Tanah ditinjau dari asal perolehan pertama kali, dibedakan menjadi 2, yaitu tanah negara dan tanah adat. Tanah adat yaitu tanah yang turun temurun dan diakui oleh otoritas pemerintah terdepan (baca kelurahan/desa) dan dikuasai oleh seseorang atau sekompok orang. Walaupun tidak ada bukti formal dalam bentuk hardcopy, secara yuridis dapat dibuktikan dengan pengakuan dalam bentuk lain, misalnya pembayaran pajak, surat keterangan dari otoritas wilayah tersebut. Leter C, girik, ketitir, gross acte dan lain-lain merupakan beberapa contoh bukti penguasaan yang akan mendukung bukti kepemilikan tanah. Penguasaan tanah adat oleh sekelompok orang atau masyarakat biasa disebut dengan tanah ulayat. Buku desa merupakan salah satu contoh administrasi pembukuan sederhana yang memuat tentang daftar tanah di suatu desa/kelurahan dan orang-orang yang menguasainya.
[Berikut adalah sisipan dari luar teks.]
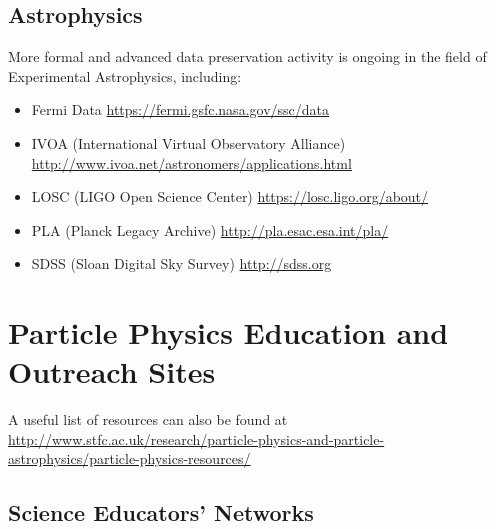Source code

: \subsection{Astrophysics}\label{astrophysics-1}

More formal and advanced data preservation activity is ongoing in the
field of Experimental Astrophysics, including:

\begin{itemize}
\tightlist
\item
  Fermi Data \url{https://fermi.gsfc.nasa.gov/ssc/data}
\item
  IVOA (International Virtual Observatory Alliance)
  \url{http://www.ivoa.net/astronomers/applications.html}
\item
  LOSC (LIGO Open Science Center) \url{https://losc.ligo.org/about/}
\item
  PLA (Planck Legacy Archive) \url{http://pla.esac.esa.int/pla/}
\item
  SDSS (Sloan Digital Sky Survey) \url{http://sdss.org}
\end{itemize}

\section{Particle Physics Education and Outreach
Sites}\label{particle-physics-education-and-outreach-sites}

A useful list of resources can also be found at
\url{http://www.stfc.ac.uk/research/particle-physics-and-particle-astrophysics/particle-physics-resources/}

\subsection{Science Educators'
Networks}\label{science-educators-networks}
Tanah negara adalah tanah yang secara yuridis tidak dapat dibuktikan bahwa tanah tersebut secara turun temurun adalah dibawah penguasaanya. Secara sederhana dapat digambarkan, jika tidak dapat membuktikan bahwa tanah tersebut adalah tanah adat, dianggap sebagai tanah negara.
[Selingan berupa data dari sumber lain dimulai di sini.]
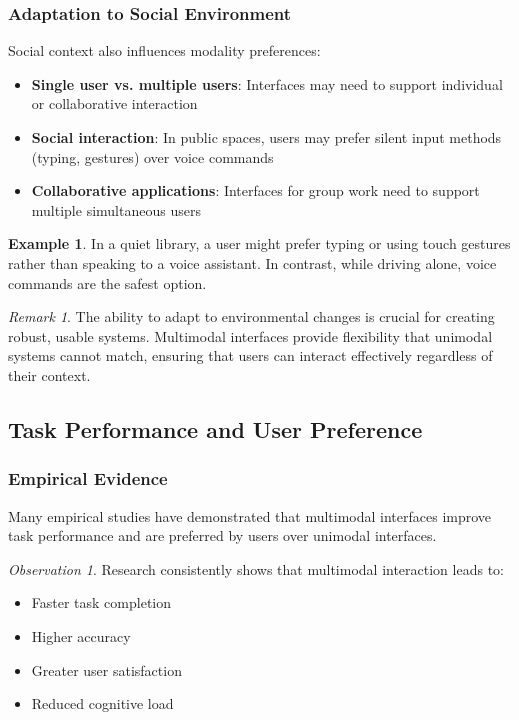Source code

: \documentclass[11pt,a4paper]{article}
\theoremstyle{definition}
\newtheorem{example}{Example}[section]
\theoremstyle{plain}
\theoremstyle{remark}
\newtheorem*{remark}{Remark}
\newtheorem*{observation}{Observation}
\begin{document}
\subsubsection{Adaptation to Social Environment}

Social context also influences modality preferences:

\begin{itemize}
    \item \textbf{Single user vs. multiple users}: Interfaces may need to support individual or collaborative interaction
    \item \textbf{Social interaction}: In public spaces, users may prefer silent input methods (typing, gestures) over voice commands
    \item \textbf{Collaborative applications}: Interfaces for group work need to support multiple simultaneous users
\end{itemize}

\begin{example}
In a quiet library, a user might prefer typing or using touch gestures rather than speaking to a voice assistant. In contrast, while driving alone, voice commands are the safest option.
\end{example}

\begin{remark}
The ability to adapt to environmental changes is crucial for creating robust, usable systems. Multimodal interfaces provide flexibility that unimodal systems cannot match, ensuring that users can interact effectively regardless of their context.
\end{remark}

\subsection{Task Performance and User Preference}

\subsubsection{Empirical Evidence}

Many empirical studies have demonstrated that multimodal interfaces improve task performance and are preferred by users over unimodal interfaces.

\begin{observation}
Research consistently shows that multimodal interaction leads to:
\begin{itemize}
    \item Faster task completion
    \item Higher accuracy
    \item Greater user satisfaction
    \item Reduced cognitive load
\end{itemize}
\end{observation}
\end{document}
Kedua jenis tanah ini memerlukan perlakuan yang tidak sama dalam proses penelitian dan penerbitan sertipikat tanah-nya. Salah satu asas yang harus dipenuhi untuk memproses dokumen yang berasal dari tanah-tanah adat adalah dilakukan pengumuman dalam periode tertentu yang bertujuan untuk memberi kesempatan kepada siapapun untuk melakukan sanggahan atau keberatan terhadap rencana pengakuan negara kepada seseorang untuk memiliki sebidang tanah. Dalam tata kelola pendaftaran tanah, negara menganut sistem negatif bertenden positip. Artinya, kepada seseorang yang sudah diakui kepemilikannya atas sebidang tanah masih dimungkinkan adanya pencabutan haknya, apabila ada gugatan dan mempunyai bukti penguasaan yang lebih kuat, dan tentu saja diputuskan oleh badan peradilan.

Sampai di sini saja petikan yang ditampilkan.